Primary Key Index Automatic - mysql

I m currently doing a project using mysql and am a perfect beginner in it.....
I made a table with the following columns.....
ID // A integer type column which is a primary key........
Date // A Date type column.........
Day // A String column.........
Now i just wanna know whether there exist any method by which the ID column insertion value is automatically generated......??
for eg: - If i insert a date - 4/10/1992 and Day - WED as values. The Mysql Server should automatically generate any integer value starting from 1 checking whether they exist.
i.e in a table containing the values
ID Date Day
1 01/02/1987 Sun
3 04/08/1990 Sun
If i m inserting the Date value and Day value(specified in the example) in the above table. It should be inserted as
2 04/10/1992 WED
I tried methods like using auto incrementer.....But i m afraid it just only increments the ID value.

There's a way to do this, but it's going to affect performance.

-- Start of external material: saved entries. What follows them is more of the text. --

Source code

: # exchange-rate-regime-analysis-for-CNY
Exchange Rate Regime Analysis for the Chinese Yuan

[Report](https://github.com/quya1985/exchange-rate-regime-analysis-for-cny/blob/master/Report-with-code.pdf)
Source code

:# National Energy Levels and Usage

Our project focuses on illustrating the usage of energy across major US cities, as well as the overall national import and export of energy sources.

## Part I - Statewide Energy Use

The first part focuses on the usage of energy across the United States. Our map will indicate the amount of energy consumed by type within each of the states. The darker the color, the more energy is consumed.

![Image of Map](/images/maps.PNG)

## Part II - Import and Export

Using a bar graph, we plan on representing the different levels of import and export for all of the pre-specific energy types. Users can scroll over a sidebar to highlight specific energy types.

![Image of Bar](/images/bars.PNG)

Go ahead and keep auto_increment on the column, just for the first insert, or for when you want to insert more quickly.
Even with auto_increment on a column, you can specify the value, so long as it doesn't collide with an existing value.
To get the next value or first gap:
SELECT a.ID + 1 AS NextID FROM tbl a
LEFT JOIN tbl b ON b.ID = a.ID + 1
WHERE b.ID IS NULL
ORDER BY a.ID
LIMIT 1
If you get an empty set, just use 1, or let auto_increment do its thing.
For concurrency sake, you will need to lock the table to keep other sessions from using the next ID which you just found.

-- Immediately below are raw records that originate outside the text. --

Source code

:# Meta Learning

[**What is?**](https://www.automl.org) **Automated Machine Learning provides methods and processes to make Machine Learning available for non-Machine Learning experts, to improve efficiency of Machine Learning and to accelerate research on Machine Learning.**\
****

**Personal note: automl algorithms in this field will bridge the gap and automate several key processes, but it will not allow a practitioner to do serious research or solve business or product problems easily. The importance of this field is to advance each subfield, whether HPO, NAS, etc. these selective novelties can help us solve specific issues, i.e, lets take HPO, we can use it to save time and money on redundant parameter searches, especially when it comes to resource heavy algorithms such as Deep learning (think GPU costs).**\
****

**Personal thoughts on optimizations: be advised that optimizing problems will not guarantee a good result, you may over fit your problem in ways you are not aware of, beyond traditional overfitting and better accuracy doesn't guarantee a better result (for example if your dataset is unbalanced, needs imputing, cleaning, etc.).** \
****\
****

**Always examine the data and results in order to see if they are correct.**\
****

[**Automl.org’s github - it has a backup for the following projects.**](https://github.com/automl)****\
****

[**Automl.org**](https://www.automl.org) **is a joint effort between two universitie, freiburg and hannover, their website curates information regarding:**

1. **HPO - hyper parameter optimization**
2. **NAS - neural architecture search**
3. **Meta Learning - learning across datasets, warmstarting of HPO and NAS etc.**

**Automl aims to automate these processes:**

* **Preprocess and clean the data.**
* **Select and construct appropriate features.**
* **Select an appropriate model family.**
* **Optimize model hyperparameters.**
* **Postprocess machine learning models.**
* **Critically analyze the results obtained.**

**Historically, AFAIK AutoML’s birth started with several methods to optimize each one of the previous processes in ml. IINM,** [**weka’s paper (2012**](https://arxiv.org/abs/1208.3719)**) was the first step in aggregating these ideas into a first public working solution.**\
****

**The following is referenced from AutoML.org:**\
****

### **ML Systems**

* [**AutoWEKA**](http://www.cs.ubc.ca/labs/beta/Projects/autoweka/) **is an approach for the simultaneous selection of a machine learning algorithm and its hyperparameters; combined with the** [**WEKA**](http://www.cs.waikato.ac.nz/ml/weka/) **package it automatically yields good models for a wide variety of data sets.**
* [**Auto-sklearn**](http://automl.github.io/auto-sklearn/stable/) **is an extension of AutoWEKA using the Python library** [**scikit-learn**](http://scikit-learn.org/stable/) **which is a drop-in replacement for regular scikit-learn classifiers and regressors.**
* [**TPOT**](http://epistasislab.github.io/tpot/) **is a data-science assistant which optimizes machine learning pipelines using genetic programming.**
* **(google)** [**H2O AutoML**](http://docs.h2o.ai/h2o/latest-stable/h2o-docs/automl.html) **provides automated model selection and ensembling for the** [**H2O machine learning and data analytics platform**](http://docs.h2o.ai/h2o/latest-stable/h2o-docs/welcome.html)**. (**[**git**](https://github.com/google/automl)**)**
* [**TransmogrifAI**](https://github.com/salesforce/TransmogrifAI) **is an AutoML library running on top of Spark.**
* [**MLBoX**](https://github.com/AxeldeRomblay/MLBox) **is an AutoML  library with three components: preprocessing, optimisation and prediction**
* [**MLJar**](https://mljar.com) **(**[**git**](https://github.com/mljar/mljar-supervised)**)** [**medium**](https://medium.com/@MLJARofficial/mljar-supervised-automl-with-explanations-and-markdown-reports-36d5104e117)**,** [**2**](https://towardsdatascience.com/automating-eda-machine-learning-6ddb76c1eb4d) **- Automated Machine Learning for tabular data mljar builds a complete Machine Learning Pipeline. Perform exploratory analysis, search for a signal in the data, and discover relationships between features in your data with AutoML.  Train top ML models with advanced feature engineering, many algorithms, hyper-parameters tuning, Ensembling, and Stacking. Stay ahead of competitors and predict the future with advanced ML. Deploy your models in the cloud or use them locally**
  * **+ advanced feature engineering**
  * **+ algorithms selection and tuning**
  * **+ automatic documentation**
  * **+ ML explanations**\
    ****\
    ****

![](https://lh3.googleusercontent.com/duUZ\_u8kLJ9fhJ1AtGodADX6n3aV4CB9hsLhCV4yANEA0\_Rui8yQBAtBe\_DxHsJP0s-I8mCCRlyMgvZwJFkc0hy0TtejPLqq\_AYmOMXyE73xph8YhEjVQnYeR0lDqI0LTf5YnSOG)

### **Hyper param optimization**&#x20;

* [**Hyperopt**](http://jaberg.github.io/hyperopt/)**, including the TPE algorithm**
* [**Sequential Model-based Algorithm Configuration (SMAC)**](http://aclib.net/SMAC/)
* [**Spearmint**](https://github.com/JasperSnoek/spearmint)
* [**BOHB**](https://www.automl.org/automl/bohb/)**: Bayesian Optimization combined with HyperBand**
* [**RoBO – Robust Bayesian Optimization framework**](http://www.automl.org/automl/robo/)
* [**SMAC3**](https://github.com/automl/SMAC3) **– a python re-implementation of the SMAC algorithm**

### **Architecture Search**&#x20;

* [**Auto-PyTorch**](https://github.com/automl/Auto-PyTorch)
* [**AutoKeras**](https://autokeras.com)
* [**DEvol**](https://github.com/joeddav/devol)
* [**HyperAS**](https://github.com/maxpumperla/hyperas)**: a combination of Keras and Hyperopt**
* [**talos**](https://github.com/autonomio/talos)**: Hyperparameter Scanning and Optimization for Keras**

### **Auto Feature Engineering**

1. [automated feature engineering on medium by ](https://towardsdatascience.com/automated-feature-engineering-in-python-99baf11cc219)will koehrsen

Well...i understood your problem...You want to generate the entries in such a way that it can control it's limit...
Well i've got a solution which is quite whacky...you may accept it if u feel like....
create your table with your primary key in auto increment mode using unsigned int (as every one suggested here)....
now consider two situations....
If your table needs to be cleared every single year or within certain duration(if such a situation exist)....
perform alter table operation to disable autoincrement mode and delete all your contents...
and then enable it again......
if what you are doing is some sort of datawarehousing.....so that a database for years....
then included a sql query to find the smallest primary key value using predefined key functions before you insert and if it is more than the 2^33 create a new table with the same details and you should maintain a seperate table to track the number of tables of this types
The trick is bit complicated and i m afraid....there don't exist a simple way as you expected....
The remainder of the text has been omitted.